City & Business: Time to blow the whistle
A CONFRONTATION between business and sport was always on the cards from the day Alan Sugar stepped in to rescue Tottenham Hotspur three years ago. The effect of the Football Association's spiteful catalogue of punishments has been to ensure that the confrontation has arrived.
Companies have suffered personality clashes before and it will happen again. But rarely can a difference of style have had such far-reaching consequences as that between Mr Sugar and Terry Venables, the footballer-turned- entrepreneur who has taken refuge behind the skirts of the FA after an exhausting court battle last year.

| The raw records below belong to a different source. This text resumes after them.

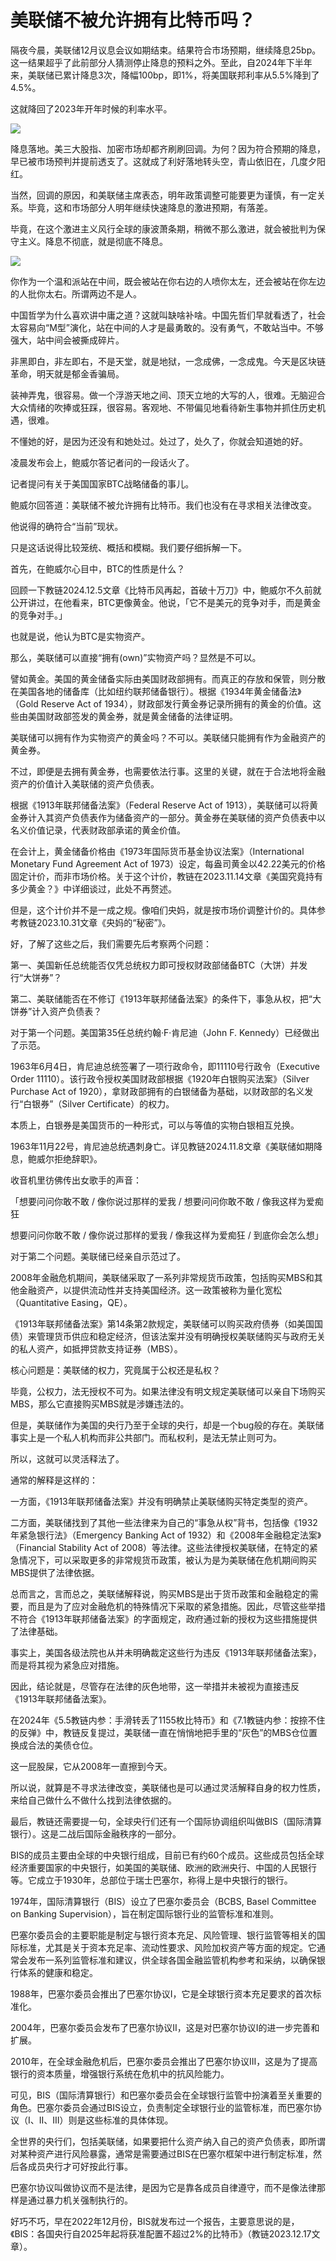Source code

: # 美联储不被允许拥有比特币吗？

隔夜今晨，美联储12月议息会议如期结束。结果符合市场预期，继续降息25bp。这一结果超乎了此前部分人猜测停止降息的预料之外。至此，自2024年下半年来，美联储已累计降息3次，降幅100bp，即1%，将美国联邦利率从5.5%降到了4.5%。

这就降回了2023年开年时候的利率水平。

![](2024-12-19-A01.png)

降息落地。美三大股指、加密市场却都齐刷刷回调。为何？因为符合预期的降息，早已被市场预判并提前透支了。这就成了利好落地转头空，青山依旧在，几度夕阳红。

当然，回调的原因，和美联储主席表态，明年政策调整可能要更为谨慎，有一定关系。毕竟，这和市场部分人明年继续快速降息的激进预期，有落差。

毕竟，在这个激进主义风行全球的康波萧条期，稍微不那么激进，就会被批判为保守主义。降息不彻底，就是彻底不降息。

![](2024-12-19-A02.png)

你作为一个温和派站在中间，既会被站在你右边的人喷你太左，还会被站在你左边的人批你太右。所谓两边不是人。

中国哲学为什么喜欢讲中庸之道？这就叫缺啥补啥。中国先哲们早就看透了，社会太容易向“M型”演化，站在中间的人才是最勇敢的。没有勇气，不敢站当中。不够强大，站中间会被撕成碎片。

非黑即白，非左即右，不是天堂，就是地狱，一念成佛，一念成鬼。今天是区块链革命，明天就是郁金香骗局。

装神弄鬼，很容易。做一个浮游天地之间、顶天立地的大写的人，很难。无脑迎合大众情绪的吹捧或狂踩，很容易。客观地、不带偏见地看待新生事物并抓住历史机遇，很难。

不懂她的好，是因为还没有和她处过。处过了，处久了，你就会知道她的好。

凌晨发布会上，鲍威尔答记者问的一段话火了。

记者提问有关于美国国家BTC战略储备的事儿。

鲍威尔回答道：美联储不被允许拥有比特币。我们也没有在寻求相关法律改变。

他说得的确符合“当前”现状。

只是这话说得比较笼统、概括和模糊。我们要仔细拆解一下。

首先，在鲍威尔心目中，BTC的性质是什么？

回顾一下教链2024.12.5文章《比特币风再起，首破十万刀》中，鲍威尔不久前就公开讲过，在他看来，BTC更像黄金。他说，「它不是美元的竞争对手，而是黄金的竞争对手。」

也就是说，他认为BTC是实物资产。

那么，美联储可以直接“拥有(own)”实物资产吗？显然是不可以。

譬如黄金。美国的黄金储备实际由美国财政部拥有。而真正的存放和保管，则分散在美国各地的储备库（比如纽约联邦储备银行）。根据《1934年黄金储备法》（Gold Reserve Act of 1934），财政部发行黄金券记录所拥有的黄金的价值。这些由美国财政部签发的黄金券，就是黄金储备的法律证明。

美联储可以拥有作为实物资产的黄金吗？不可以。美联储只能拥有作为金融资产的黄金券。

不过，即便是去拥有黄金券，也需要依法行事。这里的关键，就在于合法地将金融资产的价值计入美联储的资产负债表。

根据《1913年联邦储备法案》（Federal Reserve Act of 1913），美联储可以将黄金券计入其资产负债表作为储备资产的一部分。黄金券在美联储的资产负债表中以名义价值记录，代表财政部承诺的黄金价值。

在会计上，黄金储备价格由《1973年国际货币基金协议法案》（International Monetary Fund Agreement Act of 1973）设定，每盎司黄金以42.22美元的价格固定计价，而非市场价格。关于这个计价，教链在2023.11.14文章《美国究竟持有多少黄金？》中详细谈过，此处不再赘述。

但是，这个计价并不是一成之规。像咱们央妈，就是按市场价调整计价的。具体参考教链2023.10.31文章《央妈的“秘密”》。

好，了解了这些之后，我们需要先后考察两个问题：

第一、美国新任总统能否仅凭总统权力即可授权财政部储备BTC（大饼）并发行“大饼券”？

第二、美联储能否在不修订《1913年联邦储备法案》的条件下，事急从权，把“大饼券”计入资产负债表？

对于第一个问题。美国第35任总统约翰·F·肯尼迪（John F. Kennedy）已经做出了示范。

1963年6月4日，肯尼迪总统签署了一项行政命令，即11110号行政令（Executive Order 11110）。该行政令授权美国财政部根据《1920年白银购买法案》（Silver Purchase Act of 1920），拿财政部拥有的白银储备为基础，以财政部的名义发行“白银券”（Silver Certificate）的权力。

本质上，白银券是美国货币的一种形式，可以与等值的实物白银相互兑换。

1963年11月22号，肯尼迪总统遇刺身亡。详见教链2024.11.8文章《美联储如期降息，鲍威尔拒绝辞职》。

收音机里彷佛传出女歌手的声音：

「想要问问你敢不敢 / 像你说过那样的爱我 /
想要问问你敢不敢 / 像我这样为爱痴狂

想要问问你敢不敢 / 像你说过那样的爱我 /
像我这样为爱痴狂 / 到底你会怎么想」

对于第二个问题。美联储已经亲自示范过了。

2008年金融危机期间，美联储采取了一系列非常规货币政策，包括购买MBS和其他金融资产，以提供流动性并支持美国经济。这一政策被称为量化宽松（Quantitative Easing，QE）。

《1913年联邦储备法案》第14条第2款规定，美联储可以购买政府债券（如美国国债）来管理货币供应和稳定经济，但该法案并没有明确授权美联储购买与政府无关的私人资产，如抵押贷款支持证券（MBS）。

核心问题是：美联储的权力，究竟属于公权还是私权？

毕竟，公权力，法无授权不可为。如果法律没有明文规定美联储可以亲自下场购买MBS，那么它直接购买MBS就是涉嫌违法的。

但是，美联储作为美国的央行乃至于全球的央行，却是一个bug般的存在。美联储事实上是一个私人机构而非公共部门。而私权利，是法无禁止则可为。

所以，这就可以灵活释法了。

通常的解释是这样的：

一方面，《1913年联邦储备法案》并没有明确禁止美联储购买特定类型的资产。

二方面，美联储找到了其他一些法律来为自己的“事急从权”背书，包括像《1932年紧急银行法》（Emergency Banking Act of 1932）和《2008年金融稳定法案》（Financial Stability Act of 2008）等法律。这些法律授权美联储，在特定的紧急情况下，可以采取更多的非常规货币政策，被认为是为美联储在危机期间购买MBS提供了法律依据。

总而言之，言而总之，美联储解释说，购买MBS是出于货币政策和金融稳定的需要，而且是为了应对金融危机的特殊情况下采取的紧急措施。因此，尽管这些举措不符合《1913年联邦储备法案》的字面规定，政府通过新的授权为这些措施提供了法律基础。

事实上，美国各级法院也从并未明确裁定这些行为违反《1913年联邦储备法案》，而是将其视为紧急应对措施。

因此，结论就是，尽管存在法律的灰色地带，这一举措并未被视为直接违反《1913年联邦储备法案》。

在2024年《5.5教链内参：手滑转丢了1155枚比特币》和《7.1教链内参：按捺不住的反弹》中，教链反复提过，美联储一直在悄悄地把手里的“灰色”的MBS仓位置换成合法的美债仓位。

这一屁股屎，它从2008年一直擦到今天。

所以说，就算是不寻求法律改变，美联储也是可以通过灵活解释自身的权力性质，来给自己做什么不做什么找到法律依据的。

最后，教链还需要提一句，全球央行们还有一个国际协调组织叫做BIS（国际清算银行）。这是二战后国际金融秩序的一部分。

BIS的成员主要由全球的中央银行组成，目前已有约60个成员。这些成员包括全球经济重要国家的中央银行，如美国的美联储、欧洲的欧洲央行、中国的人民银行等。它成立于1930年，总部位于瑞士巴塞尔，称得上是中央银行的银行。

1974年，国际清算银行（BIS）设立了巴塞尔委员会（BCBS, Basel Committee on Banking Supervision），旨在制定国际银行业的监管标准和准则。

巴塞尔委员会的主要职能是制定与银行资本充足、风险管理、银行监管等相关的国际标准，尤其是关于资本充足率、流动性要求、风险加权资产等方面的规定。它通常会发布一系列监管标准和建议，供全球各国金融监管机构参考和采纳，以确保银行体系的健康和稳定。

1988年，巴塞尔委员会推出了巴塞尔协议I，它是全球银行资本充足要求的首次标准化。

2004年，巴塞尔委员会发布了巴塞尔协议II，这是对巴塞尔协议I的进一步完善和扩展。

2010年，在全球金融危机后，巴塞尔委员会推出了巴塞尔协议III，这是为了提高银行的资本质量，增强银行系统在危机中的抗风险能力。

可见，BIS（国际清算银行）和巴塞尔委员会在全球银行监管中扮演着至关重要的角色。巴塞尔委员会通过BIS设立，负责制定全球银行业的监管标准，而巴塞尔协议（I、II、III）则是这些标准的具体体现。

全世界的央行们，包括美联储，如果要把什么资产纳入自己的资产负债表，即所谓对某种资产进行风险暴露，通常是需要通过BIS在巴塞尔框架中进行制定标准，然后各成员央行才可好按此行事。

巴塞尔协议叫做协议而不是法律，是因为它是靠各成员自律遵守，而不是像法律那样是通过暴力机关强制执行的。

好巧不巧，早在2022年12月份，BIS就发布过一个报告，主要意思说的是，《BIS：各国央行自2025年起将获准配置不超过2%的比特币》（教链2023.12.17文章）。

Last week Mr Sugar presented himself as the injured party, crucified for revealing the truth. As David Hellier fulsomely demonstrates, Sugar's position is a little more complicated than that. Questions remain about his motives for becoming involved in Spurs, a time-consuming burden that is hardly adding to the Sugar family fortune. And, even after three years, he still makes little claim to be a soccer aficionado. Let's hope the BSkyB deal with the Premier League has sold plenty of Amstrad dishes.
There is a broader issue for the Government to consider. The FA is clearly incapable of exercising responsible and mature control of an industry which, like horse-racing, has an inbuilt tendency towards rule-bending and under-the-counter payments.
The seemingly overwhelming temptation is to resort to backhanders at the time a player is being transferred from one club to another. The Inland Revenue has set about cleaning this up, but there is a strong case for the Department of Trade and Industry widening its investigation into Spurs to take in the whole industry.